2. It is never too early to seek help.
Do not worry about seeking help too early. It may feel uncomfortable to call someone or go to a counseling center to talk about how stressed you are or the workload you are juggling. But that is exactly what you should get comfortable doing. Do not worry about whether you have been under more pressure before and gotten through it alone, or if this is not as taxing as what someone else has on their plate. The point is, you could use some help.
Make a point of thinking of the services available to you as soon as you can. What are the hotlines in your area? Would you like to chat online to a counselor? Where is the health counseling center on your campus? What are the hours and can you call or email or walk in? Are there any peer counseling groups on campus? Familiarize yourself with your health insurance plan. Understand what mental health counseling services are available to you.

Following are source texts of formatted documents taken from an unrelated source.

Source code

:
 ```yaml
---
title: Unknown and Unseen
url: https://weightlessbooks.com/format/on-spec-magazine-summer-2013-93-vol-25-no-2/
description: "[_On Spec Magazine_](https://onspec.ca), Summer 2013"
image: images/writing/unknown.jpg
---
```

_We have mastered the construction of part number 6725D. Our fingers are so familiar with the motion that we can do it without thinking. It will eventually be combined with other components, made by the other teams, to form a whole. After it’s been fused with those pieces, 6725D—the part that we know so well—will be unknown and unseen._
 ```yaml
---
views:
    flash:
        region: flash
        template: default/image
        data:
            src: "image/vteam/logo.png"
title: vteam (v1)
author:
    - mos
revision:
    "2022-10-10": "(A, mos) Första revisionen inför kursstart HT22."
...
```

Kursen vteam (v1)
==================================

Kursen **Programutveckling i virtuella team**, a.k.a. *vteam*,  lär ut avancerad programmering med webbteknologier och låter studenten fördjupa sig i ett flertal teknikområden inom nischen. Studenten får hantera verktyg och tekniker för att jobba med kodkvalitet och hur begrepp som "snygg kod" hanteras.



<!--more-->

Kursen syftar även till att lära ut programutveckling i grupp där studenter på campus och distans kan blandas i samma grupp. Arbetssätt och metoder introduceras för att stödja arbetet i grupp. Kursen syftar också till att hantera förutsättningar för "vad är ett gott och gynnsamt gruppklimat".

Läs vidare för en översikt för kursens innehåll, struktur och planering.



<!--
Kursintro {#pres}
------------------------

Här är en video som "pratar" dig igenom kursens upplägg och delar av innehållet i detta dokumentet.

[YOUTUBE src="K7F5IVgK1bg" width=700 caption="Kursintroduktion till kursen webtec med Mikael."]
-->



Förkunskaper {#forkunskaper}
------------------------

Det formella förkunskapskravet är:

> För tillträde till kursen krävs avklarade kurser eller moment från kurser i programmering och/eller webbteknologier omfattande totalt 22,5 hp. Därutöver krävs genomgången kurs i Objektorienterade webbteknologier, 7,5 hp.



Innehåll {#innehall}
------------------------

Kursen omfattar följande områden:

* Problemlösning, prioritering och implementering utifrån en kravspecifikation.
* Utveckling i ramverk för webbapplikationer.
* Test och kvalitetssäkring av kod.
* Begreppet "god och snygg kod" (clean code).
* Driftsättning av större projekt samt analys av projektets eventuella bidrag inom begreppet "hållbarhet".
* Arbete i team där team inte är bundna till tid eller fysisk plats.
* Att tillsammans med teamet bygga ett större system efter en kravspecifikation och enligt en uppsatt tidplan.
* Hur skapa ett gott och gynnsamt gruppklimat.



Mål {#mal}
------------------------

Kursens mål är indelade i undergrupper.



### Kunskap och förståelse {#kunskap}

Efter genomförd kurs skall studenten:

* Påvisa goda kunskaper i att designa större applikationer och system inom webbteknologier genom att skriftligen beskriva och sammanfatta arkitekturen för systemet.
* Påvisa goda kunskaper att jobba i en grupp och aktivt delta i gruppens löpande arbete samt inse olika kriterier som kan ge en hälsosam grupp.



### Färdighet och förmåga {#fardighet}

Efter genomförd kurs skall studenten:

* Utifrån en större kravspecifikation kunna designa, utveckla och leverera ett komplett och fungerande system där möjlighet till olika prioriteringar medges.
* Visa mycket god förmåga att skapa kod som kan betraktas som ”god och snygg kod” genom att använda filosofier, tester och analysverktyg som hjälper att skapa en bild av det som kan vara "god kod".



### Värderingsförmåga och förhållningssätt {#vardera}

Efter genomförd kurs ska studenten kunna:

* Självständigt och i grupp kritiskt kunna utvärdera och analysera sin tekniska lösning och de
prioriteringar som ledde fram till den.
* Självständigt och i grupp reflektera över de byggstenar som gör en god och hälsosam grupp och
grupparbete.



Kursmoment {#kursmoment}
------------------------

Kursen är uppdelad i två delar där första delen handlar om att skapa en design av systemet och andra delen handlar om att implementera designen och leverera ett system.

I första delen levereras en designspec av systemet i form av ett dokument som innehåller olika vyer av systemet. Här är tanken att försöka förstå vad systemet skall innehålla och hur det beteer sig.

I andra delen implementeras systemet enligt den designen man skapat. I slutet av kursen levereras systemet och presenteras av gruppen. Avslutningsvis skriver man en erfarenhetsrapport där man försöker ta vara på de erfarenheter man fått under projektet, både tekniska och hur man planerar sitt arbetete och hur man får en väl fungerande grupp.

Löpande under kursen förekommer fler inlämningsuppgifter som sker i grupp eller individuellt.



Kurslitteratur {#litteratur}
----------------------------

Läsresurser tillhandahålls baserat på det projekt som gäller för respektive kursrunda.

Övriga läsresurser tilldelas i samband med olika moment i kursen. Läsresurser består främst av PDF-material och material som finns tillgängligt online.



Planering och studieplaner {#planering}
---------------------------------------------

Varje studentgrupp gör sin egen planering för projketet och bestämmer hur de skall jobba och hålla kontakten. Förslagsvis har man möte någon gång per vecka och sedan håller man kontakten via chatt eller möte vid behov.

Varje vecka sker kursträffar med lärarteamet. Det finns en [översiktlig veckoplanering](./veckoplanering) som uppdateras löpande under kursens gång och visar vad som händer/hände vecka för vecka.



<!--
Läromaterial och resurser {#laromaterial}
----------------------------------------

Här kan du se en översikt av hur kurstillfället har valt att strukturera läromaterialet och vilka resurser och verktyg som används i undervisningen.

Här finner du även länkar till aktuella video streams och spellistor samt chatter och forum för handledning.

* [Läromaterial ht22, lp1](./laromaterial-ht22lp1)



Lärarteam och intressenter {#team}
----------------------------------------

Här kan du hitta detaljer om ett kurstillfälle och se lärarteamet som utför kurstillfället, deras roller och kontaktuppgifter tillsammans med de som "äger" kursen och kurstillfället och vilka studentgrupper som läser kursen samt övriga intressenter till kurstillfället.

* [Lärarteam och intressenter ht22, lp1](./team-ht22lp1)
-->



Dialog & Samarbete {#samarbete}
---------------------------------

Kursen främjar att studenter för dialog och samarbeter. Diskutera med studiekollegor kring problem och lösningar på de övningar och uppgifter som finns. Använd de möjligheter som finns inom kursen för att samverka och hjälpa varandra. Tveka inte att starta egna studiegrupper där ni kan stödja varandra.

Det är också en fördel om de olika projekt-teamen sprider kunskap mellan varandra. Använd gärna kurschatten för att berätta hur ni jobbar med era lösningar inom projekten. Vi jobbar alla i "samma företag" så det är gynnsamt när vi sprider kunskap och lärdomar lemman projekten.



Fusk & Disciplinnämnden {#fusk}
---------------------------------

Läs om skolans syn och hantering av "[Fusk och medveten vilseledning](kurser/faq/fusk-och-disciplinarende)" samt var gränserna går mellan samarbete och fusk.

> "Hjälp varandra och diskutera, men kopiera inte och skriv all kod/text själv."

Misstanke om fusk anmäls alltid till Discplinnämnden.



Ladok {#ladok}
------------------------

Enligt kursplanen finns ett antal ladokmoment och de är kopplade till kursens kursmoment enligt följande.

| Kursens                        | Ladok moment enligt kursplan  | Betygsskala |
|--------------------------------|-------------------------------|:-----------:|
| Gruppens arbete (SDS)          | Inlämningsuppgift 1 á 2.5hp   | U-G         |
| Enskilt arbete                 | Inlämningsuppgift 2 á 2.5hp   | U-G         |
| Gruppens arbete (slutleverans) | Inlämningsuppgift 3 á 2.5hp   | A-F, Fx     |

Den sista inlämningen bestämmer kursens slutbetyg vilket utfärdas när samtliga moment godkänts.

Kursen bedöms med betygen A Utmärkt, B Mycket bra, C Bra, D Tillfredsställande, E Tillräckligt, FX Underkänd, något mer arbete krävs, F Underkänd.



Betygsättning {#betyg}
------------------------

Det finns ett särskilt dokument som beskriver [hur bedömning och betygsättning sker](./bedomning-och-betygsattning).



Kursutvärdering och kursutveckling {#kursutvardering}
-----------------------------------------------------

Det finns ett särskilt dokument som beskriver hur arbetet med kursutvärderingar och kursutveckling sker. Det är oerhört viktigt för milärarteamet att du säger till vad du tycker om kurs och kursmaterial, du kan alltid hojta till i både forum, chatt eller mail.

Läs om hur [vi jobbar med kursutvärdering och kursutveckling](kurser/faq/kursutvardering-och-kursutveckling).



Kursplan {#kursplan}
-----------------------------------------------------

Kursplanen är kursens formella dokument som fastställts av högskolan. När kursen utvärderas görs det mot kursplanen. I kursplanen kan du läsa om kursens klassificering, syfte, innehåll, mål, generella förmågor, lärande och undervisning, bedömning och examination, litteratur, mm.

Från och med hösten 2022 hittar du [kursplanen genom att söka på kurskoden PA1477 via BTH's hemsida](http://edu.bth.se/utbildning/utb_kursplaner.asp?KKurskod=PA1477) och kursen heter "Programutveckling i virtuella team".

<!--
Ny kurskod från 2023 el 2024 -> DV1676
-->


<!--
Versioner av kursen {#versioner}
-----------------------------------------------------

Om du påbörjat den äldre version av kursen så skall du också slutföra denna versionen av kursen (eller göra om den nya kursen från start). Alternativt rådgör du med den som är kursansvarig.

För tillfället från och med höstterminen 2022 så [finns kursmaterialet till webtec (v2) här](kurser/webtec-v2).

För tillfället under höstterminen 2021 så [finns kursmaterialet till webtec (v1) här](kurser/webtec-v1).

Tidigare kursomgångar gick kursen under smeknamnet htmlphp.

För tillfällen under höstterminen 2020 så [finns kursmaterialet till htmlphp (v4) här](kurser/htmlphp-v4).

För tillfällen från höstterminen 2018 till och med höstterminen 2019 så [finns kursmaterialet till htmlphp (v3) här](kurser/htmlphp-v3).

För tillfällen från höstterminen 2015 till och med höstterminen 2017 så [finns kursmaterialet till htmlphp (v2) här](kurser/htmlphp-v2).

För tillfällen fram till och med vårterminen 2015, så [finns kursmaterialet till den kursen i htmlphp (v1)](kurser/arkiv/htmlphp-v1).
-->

3. Do not let your stress overrun you.
According to the University of Michigan, “academic stress often leads to text anxiety, procrastination, and even depression, and generalized anxiety, which in turn lead to a decrease in grades, added stress.”
You may be under stress from your classwork or due to the course of your academic career. It the stress has arisen over time or suddenly affected you, it can be just as crippling to your day-to-day success. You might feel like you should be able to shoulder it or that you have made a misstep that has caused the stress and you have to bear the byproduct, but stress is not a matter of fault and it is not your personal burden to bear. Seeking help from counseling services or relying on other resources to manage your stress are two options at your disposal.
4. Be organized in a way that fits you.
Effective time management and organization of your class documents will help you minimize your academic stress. Managing your time involves prioritizing the importance of your assignments and planning out your days. The plan should involve flextime so that you can exercise rest properly, and spend time relaxing with friends and by yourself.
How you organize your time and prioritize each day should fit your personality. If you are a visual person, for example, you might use a whiteboard to jot down lists and map out your week. The most important reminders might also be reiterated in a calendar application in your phone. If you do better with auditory reminders, you may use a clock for more than a morning wake-up alarm. You can set it to remind you when to head to your next class or to let you know when free time is up and it is time to get back to your books.